■ WHAT IS EXPECTED ■
With no addition or omission, return the entries below.

■ DATA SHOWN ■
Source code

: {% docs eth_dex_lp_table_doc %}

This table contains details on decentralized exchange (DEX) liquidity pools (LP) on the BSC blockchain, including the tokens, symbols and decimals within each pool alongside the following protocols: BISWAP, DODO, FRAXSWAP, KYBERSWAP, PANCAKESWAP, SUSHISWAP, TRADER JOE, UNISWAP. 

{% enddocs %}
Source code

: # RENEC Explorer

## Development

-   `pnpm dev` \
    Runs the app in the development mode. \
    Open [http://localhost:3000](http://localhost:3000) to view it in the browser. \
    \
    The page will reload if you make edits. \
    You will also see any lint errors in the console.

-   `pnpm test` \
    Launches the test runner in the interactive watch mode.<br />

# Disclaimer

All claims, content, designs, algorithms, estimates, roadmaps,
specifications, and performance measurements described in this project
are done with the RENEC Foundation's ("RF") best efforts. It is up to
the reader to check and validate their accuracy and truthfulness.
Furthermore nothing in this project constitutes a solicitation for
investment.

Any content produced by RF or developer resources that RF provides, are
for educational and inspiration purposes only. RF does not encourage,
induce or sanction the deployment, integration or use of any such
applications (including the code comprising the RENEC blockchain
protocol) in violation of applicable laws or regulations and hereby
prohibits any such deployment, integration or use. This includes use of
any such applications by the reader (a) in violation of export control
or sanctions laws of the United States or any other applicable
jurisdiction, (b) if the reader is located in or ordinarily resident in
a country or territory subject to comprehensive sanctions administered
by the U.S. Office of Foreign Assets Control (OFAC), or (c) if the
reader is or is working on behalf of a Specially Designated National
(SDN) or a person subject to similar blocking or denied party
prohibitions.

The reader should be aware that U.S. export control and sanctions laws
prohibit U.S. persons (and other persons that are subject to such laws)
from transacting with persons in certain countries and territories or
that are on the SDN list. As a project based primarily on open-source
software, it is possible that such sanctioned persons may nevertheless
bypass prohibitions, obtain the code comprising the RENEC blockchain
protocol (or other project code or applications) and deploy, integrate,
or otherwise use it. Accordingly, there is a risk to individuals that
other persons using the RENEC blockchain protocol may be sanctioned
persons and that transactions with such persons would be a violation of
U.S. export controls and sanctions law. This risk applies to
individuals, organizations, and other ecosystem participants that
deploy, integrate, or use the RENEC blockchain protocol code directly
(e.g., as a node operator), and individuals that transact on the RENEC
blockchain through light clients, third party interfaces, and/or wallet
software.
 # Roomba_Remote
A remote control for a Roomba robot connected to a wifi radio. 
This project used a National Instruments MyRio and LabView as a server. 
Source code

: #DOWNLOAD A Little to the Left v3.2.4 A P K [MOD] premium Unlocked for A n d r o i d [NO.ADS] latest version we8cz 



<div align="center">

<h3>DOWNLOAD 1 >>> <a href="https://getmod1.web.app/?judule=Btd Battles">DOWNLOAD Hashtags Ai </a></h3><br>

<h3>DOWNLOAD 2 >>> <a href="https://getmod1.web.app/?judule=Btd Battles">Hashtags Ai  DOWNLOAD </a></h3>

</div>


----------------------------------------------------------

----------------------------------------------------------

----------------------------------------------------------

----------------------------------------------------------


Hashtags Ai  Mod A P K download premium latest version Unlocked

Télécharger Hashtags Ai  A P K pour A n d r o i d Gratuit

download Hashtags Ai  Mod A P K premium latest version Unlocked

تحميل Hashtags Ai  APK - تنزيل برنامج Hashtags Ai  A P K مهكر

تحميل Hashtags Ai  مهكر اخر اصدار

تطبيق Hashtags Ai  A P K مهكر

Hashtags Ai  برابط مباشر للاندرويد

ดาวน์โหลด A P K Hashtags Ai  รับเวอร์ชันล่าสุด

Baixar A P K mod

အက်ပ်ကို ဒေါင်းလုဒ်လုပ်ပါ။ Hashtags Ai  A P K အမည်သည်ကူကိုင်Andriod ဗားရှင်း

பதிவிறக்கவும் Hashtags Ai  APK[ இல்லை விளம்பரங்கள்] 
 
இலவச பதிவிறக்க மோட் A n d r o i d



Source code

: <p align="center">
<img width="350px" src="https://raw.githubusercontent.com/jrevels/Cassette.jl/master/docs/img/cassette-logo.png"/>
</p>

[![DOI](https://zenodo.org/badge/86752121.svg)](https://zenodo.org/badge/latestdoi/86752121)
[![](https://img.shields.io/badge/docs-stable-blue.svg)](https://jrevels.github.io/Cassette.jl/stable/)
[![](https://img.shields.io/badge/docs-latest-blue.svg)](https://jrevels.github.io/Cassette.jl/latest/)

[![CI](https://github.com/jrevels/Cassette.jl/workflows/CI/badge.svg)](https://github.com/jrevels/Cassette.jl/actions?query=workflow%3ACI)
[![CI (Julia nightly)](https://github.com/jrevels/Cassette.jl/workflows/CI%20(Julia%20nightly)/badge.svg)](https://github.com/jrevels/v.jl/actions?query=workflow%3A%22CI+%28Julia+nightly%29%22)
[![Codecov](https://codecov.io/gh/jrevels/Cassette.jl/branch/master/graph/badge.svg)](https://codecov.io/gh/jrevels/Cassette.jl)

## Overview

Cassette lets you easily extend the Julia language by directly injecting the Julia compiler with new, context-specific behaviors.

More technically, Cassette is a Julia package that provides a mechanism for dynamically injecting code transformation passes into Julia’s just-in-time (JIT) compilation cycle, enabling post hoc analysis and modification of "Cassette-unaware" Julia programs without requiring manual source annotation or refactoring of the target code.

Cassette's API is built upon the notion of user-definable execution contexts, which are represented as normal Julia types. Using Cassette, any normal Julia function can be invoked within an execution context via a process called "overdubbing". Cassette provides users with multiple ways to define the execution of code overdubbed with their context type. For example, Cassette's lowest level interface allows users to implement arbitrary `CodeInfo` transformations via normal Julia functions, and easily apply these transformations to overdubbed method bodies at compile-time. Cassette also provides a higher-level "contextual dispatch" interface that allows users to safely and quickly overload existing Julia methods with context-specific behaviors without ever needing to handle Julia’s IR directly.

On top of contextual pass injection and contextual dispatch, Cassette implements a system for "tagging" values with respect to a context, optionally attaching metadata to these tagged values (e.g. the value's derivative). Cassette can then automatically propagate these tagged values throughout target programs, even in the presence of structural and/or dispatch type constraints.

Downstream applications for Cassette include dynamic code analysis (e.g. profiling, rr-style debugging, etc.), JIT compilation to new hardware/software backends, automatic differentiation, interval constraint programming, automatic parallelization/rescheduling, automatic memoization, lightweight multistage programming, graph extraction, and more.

■ RESULT FOR THIS TASK ■
Source code

: {% docs eth_dex_lp_table_doc %}

This table contains details on decentralized exchange (DEX) liquidity pools (LP) on the BSC blockchain, including the tokens, symbols and decimals within each pool alongside the following protocols: BISWAP, DODO, FRAXSWAP, KYBERSWAP, PANCAKESWAP, SUSHISWAP, TRADER JOE, UNISWAP. 

{% enddocs %}
Source code

: # RENEC Explorer

## Development

-   `pnpm dev` \
    Runs the app in the development mode. \
    Open [http://localhost:3000](http://localhost:3000) to view it in the browser. \
    \
    The page will reload if you make edits. \
    You will also see any lint errors in the console.

-   `pnpm test` \
    Launches the test runner in the interactive watch mode.<br />

# Disclaimer

All claims, content, designs, algorithms, estimates, roadmaps,
specifications, and performance measurements described in this project
are done with the RENEC Foundation's ("RF") best efforts. It is up to
the reader to check and validate their accuracy and truthfulness.
Furthermore nothing in this project constitutes a solicitation for
investment.

Any content produced by RF or developer resources that RF provides, are
for educational and inspiration purposes only. RF does not encourage,
induce or sanction the deployment, integration or use of any such
applications (including the code comprising the RENEC blockchain
protocol) in violation of applicable laws or regulations and hereby
prohibits any such deployment, integration or use. This includes use of
any such applications by the reader (a) in violation of export control
or sanctions laws of the United States or any other applicable
jurisdiction, (b) if the reader is located in or ordinarily resident in
a country or territory subject to comprehensive sanctions administered
by the U.S. Office of Foreign Assets Control (OFAC), or (c) if the
reader is or is working on behalf of a Specially Designated National
(SDN) or a person subject to similar blocking or denied party
prohibitions.

The reader should be aware that U.S. export control and sanctions laws
prohibit U.S. persons (and other persons that are subject to such laws)
from transacting with persons in certain countries and territories or
that are on the SDN list. As a project based primarily on open-source
software, it is possible that such sanctioned persons may nevertheless
bypass prohibitions, obtain the code comprising the RENEC blockchain
protocol (or other project code or applications) and deploy, integrate,
or otherwise use it. Accordingly, there is a risk to individuals that
other persons using the RENEC blockchain protocol may be sanctioned
persons and that transactions with such persons would be a violation of
U.S. export controls and sanctions law. This risk applies to
individuals, organizations, and other ecosystem participants that
deploy, integrate, or use the RENEC blockchain protocol code directly
(e.g., as a node operator), and individuals that transact on the RENEC
blockchain through light clients, third party interfaces, and/or wallet
software.
 # Roomba_Remote
A remote control for a Roomba robot connected to a wifi radio. 
This project used a National Instruments MyRio and LabView as a server. 
Source code

: #DOWNLOAD A Little to the Left v3.2.4 A P K [MOD] premium Unlocked for A n d r o i d [NO.ADS] latest version we8cz 



<div align="center">

<h3>DOWNLOAD 1 >>> <a href="https://getmod1.web.app/?judule=Btd Battles">DOWNLOAD Hashtags Ai </a></h3><br>

<h3>DOWNLOAD 2 >>> <a href="https://getmod1.web.app/?judule=Btd Battles">Hashtags Ai  DOWNLOAD </a></h3>

</div>


----------------------------------------------------------

----------------------------------------------------------

----------------------------------------------------------

----------------------------------------------------------


Hashtags Ai  Mod A P K download premium latest version Unlocked

Télécharger Hashtags Ai  A P K pour A n d r o i d Gratuit

download Hashtags Ai  Mod A P K premium latest version Unlocked

تحميل Hashtags Ai  APK - تنزيل برنامج Hashtags Ai  A P K مهكر

تحميل Hashtags Ai  مهكر اخر اصدار

تطبيق Hashtags Ai  A P K مهكر

Hashtags Ai  برابط مباشر للاندرويد

ดาวน์โหลด A P K Hashtags Ai  รับเวอร์ชันล่าสุด

Baixar A P K mod

အက်ပ်ကို ဒေါင်းလုဒ်လုပ်ပါ။ Hashtags Ai  A P K အမည်သည်ကူကိုင်Andriod ဗားရှင်း

பதிவிறக்கவும் Hashtags Ai  APK[ இல்லை விளம்பரங்கள்] 
 
இலவச பதிவிறக்க மோட் A n d r o i d



Source code

: <p align="center">
<img width="350px" src="https://raw.githubusercontent.com/jrevels/Cassette.jl/master/docs/img/cassette-logo.png"/>
</p>

[![DOI](https://zenodo.org/badge/86752121.svg)](https://zenodo.org/badge/latestdoi/86752121)
[![](https://img.shields.io/badge/docs-stable-blue.svg)](https://jrevels.github.io/Cassette.jl/stable/)
[![](https://img.shields.io/badge/docs-latest-blue.svg)](https://jrevels.github.io/Cassette.jl/latest/)

[![CI](https://github.com/jrevels/Cassette.jl/workflows/CI/badge.svg)](https://github.com/jrevels/Cassette.jl/actions?query=workflow%3ACI)
[![CI (Julia nightly)](https://github.com/jrevels/Cassette.jl/workflows/CI%20(Julia%20nightly)/badge.svg)](https://github.com/jrevels/v.jl/actions?query=workflow%3A%22CI+%28Julia+nightly%29%22)
[![Codecov](https://codecov.io/gh/jrevels/Cassette.jl/branch/master/graph/badge.svg)](https://codecov.io/gh/jrevels/Cassette.jl)

## Overview

Cassette lets you easily extend the Julia language by directly injecting the Julia compiler with new, context-specific behaviors.

More technically, Cassette is a Julia package that provides a mechanism for dynamically injecting code transformation passes into Julia’s just-in-time (JIT) compilation cycle, enabling post hoc analysis and modification of "Cassette-unaware" Julia programs without requiring manual source annotation or refactoring of the target code.

Cassette's API is built upon the notion of user-definable execution contexts, which are represented as normal Julia types. Using Cassette, any normal Julia function can be invoked within an execution context via a process called "overdubbing". Cassette provides users with multiple ways to define the execution of code overdubbed with their context type. For example, Cassette's lowest level interface allows users to implement arbitrary `CodeInfo` transformations via normal Julia functions, and easily apply these transformations to overdubbed method bodies at compile-time. Cassette also provides a higher-level "contextual dispatch" interface that allows users to safely and quickly overload existing Julia methods with context-specific behaviors without ever needing to handle Julia’s IR directly.

On top of contextual pass injection and contextual dispatch, Cassette implements a system for "tagging" values with respect to a context, optionally attaching metadata to these tagged values (e.g. the value's derivative). Cassette can then automatically propagate these tagged values throughout target programs, even in the presence of structural and/or dispatch type constraints.

Downstream applications for Cassette include dynamic code analysis (e.g. profiling, rr-style debugging, etc.), JIT compilation to new hardware/software backends, automatic differentiation, interval constraint programming, automatic parallelization/rescheduling, automatic memoization, lightweight multistage programming, graph extraction, and more.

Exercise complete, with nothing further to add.